* DATASET ENTRIES:
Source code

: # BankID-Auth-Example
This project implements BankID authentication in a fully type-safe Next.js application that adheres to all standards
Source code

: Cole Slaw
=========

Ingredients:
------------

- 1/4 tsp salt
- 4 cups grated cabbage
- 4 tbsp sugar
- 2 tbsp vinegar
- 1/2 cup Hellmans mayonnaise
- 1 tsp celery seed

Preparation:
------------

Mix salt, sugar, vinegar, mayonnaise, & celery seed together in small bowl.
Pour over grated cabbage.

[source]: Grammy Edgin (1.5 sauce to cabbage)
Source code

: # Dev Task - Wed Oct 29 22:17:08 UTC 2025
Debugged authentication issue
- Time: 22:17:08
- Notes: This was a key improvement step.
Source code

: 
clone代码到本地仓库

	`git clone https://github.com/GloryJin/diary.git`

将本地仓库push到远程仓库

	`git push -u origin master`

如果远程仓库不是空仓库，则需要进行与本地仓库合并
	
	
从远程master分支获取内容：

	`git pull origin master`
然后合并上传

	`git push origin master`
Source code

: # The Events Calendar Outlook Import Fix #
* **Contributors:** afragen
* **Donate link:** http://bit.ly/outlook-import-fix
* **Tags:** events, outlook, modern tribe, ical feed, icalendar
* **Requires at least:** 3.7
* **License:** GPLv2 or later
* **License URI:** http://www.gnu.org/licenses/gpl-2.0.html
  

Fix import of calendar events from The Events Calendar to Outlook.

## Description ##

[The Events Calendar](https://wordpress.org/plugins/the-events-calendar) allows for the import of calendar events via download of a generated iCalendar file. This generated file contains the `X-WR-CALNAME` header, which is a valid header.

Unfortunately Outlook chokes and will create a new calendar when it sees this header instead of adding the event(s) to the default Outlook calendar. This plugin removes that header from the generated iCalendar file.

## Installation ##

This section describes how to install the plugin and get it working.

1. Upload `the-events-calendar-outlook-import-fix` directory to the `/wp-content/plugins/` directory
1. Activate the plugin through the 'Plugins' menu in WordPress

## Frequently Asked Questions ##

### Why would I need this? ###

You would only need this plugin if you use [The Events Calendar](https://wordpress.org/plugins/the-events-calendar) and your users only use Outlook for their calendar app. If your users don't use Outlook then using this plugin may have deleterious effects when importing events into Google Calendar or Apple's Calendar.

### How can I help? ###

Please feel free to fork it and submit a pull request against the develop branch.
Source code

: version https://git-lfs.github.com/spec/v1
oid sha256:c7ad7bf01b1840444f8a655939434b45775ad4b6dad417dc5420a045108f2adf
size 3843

* EXERCISE BRIEF: Please reproduce each line above exactly as written.

* ANSWER SPACE:
Source code

: # BankID-Auth-Example
This project implements BankID authentication in a fully type-safe Next.js application that adheres to all standards
Source code

: Cole Slaw
=========

Ingredients:
------------

- 1/4 tsp salt
- 4 cups grated cabbage
- 4 tbsp sugar
- 2 tbsp vinegar
- 1/2 cup Hellmans mayonnaise
- 1 tsp celery seed

Preparation:
------------

Mix salt, sugar, vinegar, mayonnaise, & celery seed together in small bowl.
Pour over grated cabbage.

[source]: Grammy Edgin (1.5 sauce to cabbage)
Source code

: # Dev Task - Wed Oct 29 22:17:08 UTC 2025
Debugged authentication issue
- Time: 22:17:08
- Notes: This was a key improvement step.
Source code

: 
clone代码到本地仓库

	`git clone https://github.com/GloryJin/diary.git`

将本地仓库push到远程仓库

	`git push -u origin master`

如果远程仓库不是空仓库，则需要进行与本地仓库合并
	
	
从远程master分支获取内容：

	`git pull origin master`
然后合并上传

	`git push origin master`
Source code

: # The Events Calendar Outlook Import Fix #
* **Contributors:** afragen
* **Donate link:** http://bit.ly/outlook-import-fix
* **Tags:** events, outlook, modern tribe, ical feed, icalendar
* **Requires at least:** 3.7
* **License:** GPLv2 or later
* **License URI:** http://www.gnu.org/licenses/gpl-2.0.html
  

Fix import of calendar events from The Events Calendar to Outlook.

## Description ##

[The Events Calendar](https://wordpress.org/plugins/the-events-calendar) allows for the import of calendar events via download of a generated iCalendar file. This generated file contains the `X-WR-CALNAME` header, which is a valid header.

Unfortunately Outlook chokes and will create a new calendar when it sees this header instead of adding the event(s) to the default Outlook calendar. This plugin removes that header from the generated iCalendar file.

## Installation ##

This section describes how to install the plugin and get it working.

1. Upload `the-events-calendar-outlook-import-fix` directory to the `/wp-content/plugins/` directory
1. Activate the plugin through the 'Plugins' menu in WordPress

## Frequently Asked Questions ##

### Why would I need this? ###

You would only need this plugin if you use [The Events Calendar](https://wordpress.org/plugins/the-events-calendar) and your users only use Outlook for their calendar app. If your users don't use Outlook then using this plugin may have deleterious effects when importing events into Google Calendar or Apple's Calendar.

### How can I help? ###

Please feel free to fork it and submit a pull request against the develop branch.
Source code

: version https://git-lfs.github.com/spec/v1
oid sha256:c7ad7bf01b1840444f8a655939434b45775ad4b6dad417dc5420a045108f2adf
size 3843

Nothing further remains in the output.